Find the number of lines below in which the word "plus" appears, and write that number only.

THE RECORDS: Begin

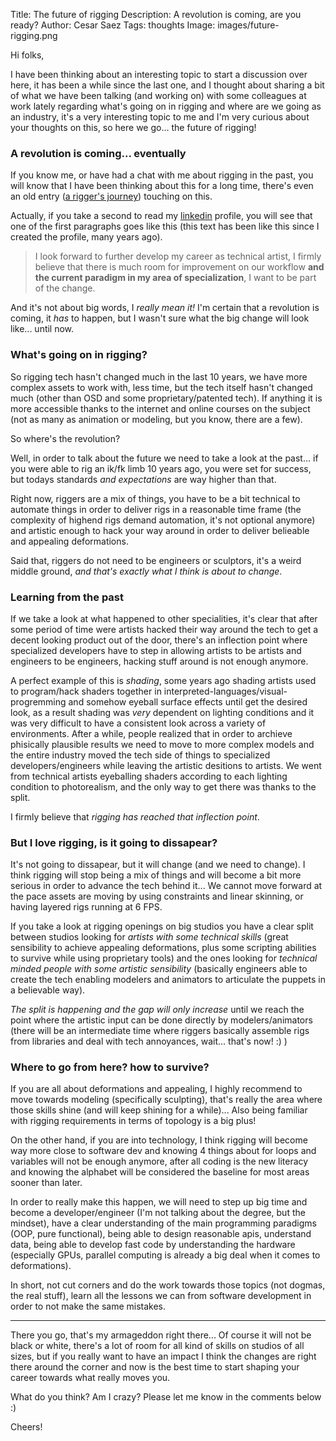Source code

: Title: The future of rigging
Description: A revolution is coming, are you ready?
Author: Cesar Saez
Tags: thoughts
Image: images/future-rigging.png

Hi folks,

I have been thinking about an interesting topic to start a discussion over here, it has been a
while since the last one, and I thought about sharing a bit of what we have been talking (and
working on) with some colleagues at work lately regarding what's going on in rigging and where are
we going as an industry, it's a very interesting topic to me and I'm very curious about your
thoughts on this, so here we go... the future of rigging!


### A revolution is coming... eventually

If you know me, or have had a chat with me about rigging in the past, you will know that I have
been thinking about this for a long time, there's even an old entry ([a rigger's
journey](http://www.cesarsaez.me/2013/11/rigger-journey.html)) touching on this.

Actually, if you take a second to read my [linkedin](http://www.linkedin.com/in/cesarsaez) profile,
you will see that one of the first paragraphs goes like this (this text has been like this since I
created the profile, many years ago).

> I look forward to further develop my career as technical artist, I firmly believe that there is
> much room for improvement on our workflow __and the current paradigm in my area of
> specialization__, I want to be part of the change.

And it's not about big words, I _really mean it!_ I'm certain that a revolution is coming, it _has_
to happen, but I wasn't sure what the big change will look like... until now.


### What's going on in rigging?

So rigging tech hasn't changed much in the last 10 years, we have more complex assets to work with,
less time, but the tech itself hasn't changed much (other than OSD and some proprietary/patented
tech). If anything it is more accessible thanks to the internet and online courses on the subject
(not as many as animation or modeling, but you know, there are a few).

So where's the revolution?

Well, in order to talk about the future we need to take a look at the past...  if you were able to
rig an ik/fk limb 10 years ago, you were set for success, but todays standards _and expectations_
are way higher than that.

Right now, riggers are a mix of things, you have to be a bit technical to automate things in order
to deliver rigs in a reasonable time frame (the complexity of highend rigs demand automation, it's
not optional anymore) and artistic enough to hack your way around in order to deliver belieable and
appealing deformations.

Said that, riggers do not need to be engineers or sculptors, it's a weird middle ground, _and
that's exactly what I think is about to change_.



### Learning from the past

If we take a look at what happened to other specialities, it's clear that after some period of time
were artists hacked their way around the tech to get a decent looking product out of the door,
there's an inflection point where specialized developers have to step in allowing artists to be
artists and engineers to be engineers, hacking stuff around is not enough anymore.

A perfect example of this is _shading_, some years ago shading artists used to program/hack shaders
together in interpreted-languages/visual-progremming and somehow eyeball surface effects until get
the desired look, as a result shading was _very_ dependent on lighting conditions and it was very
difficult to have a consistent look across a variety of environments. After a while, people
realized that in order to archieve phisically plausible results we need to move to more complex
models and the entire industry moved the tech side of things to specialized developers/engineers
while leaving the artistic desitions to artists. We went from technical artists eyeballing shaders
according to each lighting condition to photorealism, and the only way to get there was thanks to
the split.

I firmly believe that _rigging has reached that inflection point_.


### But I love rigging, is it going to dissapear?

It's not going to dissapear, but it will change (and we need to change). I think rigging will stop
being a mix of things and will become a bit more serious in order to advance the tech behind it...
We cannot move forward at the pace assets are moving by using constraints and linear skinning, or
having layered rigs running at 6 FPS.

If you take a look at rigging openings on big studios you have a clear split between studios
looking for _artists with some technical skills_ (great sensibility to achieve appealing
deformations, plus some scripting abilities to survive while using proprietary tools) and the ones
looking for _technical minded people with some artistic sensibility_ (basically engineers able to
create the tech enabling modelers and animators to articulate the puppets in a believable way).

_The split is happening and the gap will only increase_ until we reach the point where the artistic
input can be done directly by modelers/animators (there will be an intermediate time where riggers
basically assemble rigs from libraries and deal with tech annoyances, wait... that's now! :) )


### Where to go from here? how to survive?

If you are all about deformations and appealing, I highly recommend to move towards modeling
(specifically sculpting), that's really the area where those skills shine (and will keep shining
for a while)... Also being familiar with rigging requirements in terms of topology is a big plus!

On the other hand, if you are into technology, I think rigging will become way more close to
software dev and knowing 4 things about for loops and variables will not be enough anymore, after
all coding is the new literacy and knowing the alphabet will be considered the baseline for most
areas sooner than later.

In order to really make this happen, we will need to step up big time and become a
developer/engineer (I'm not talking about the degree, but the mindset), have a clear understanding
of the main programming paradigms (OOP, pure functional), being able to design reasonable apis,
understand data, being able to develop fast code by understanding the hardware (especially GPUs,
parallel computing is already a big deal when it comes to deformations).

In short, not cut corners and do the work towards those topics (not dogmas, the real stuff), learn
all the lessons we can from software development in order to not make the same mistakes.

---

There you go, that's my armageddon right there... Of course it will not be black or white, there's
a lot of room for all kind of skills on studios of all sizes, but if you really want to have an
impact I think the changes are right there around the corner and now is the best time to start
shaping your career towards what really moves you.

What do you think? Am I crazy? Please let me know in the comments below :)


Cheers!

THE RECORDS: End
THE RECORDS: Begin

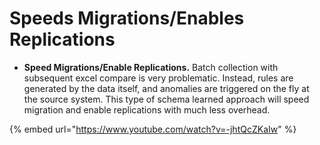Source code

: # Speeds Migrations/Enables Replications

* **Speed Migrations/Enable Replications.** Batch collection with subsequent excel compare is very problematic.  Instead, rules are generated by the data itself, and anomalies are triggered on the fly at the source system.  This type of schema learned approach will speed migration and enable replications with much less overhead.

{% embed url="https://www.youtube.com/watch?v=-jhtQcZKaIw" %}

THE RECORDS: End
THE RECORDS: Begin

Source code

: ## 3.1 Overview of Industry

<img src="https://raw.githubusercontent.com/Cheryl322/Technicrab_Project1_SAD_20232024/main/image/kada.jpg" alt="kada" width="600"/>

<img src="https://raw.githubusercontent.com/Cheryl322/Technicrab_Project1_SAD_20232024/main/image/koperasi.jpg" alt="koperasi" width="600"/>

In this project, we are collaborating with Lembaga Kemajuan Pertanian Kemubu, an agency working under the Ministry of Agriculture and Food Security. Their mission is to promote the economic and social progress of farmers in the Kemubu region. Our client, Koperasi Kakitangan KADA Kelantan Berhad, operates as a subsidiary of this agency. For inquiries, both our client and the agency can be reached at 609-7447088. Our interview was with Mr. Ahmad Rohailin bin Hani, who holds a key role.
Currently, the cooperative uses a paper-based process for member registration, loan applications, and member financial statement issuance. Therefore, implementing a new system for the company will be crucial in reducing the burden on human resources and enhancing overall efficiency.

THE RECORDS: End

● **ANSWER BELOW**: 2